═══ Dataset extract ═══

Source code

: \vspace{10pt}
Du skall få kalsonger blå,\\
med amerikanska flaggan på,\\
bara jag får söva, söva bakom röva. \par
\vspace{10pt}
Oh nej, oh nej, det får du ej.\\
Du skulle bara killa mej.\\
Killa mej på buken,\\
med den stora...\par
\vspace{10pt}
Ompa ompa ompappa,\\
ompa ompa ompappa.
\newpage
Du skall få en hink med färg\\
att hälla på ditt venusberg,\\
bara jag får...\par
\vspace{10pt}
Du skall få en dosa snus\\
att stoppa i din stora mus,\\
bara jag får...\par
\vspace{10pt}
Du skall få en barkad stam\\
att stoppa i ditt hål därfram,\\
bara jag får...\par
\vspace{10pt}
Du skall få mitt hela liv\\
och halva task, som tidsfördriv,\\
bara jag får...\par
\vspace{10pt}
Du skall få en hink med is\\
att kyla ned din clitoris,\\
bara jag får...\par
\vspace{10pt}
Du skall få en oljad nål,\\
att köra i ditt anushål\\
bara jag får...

═══

■ **Assignment**: Every line from the data above that contains "hink" must appear in the answer.

■ **Answer for the task**:
Du skall få en hink med färg\\
Du skall få en hink med is\\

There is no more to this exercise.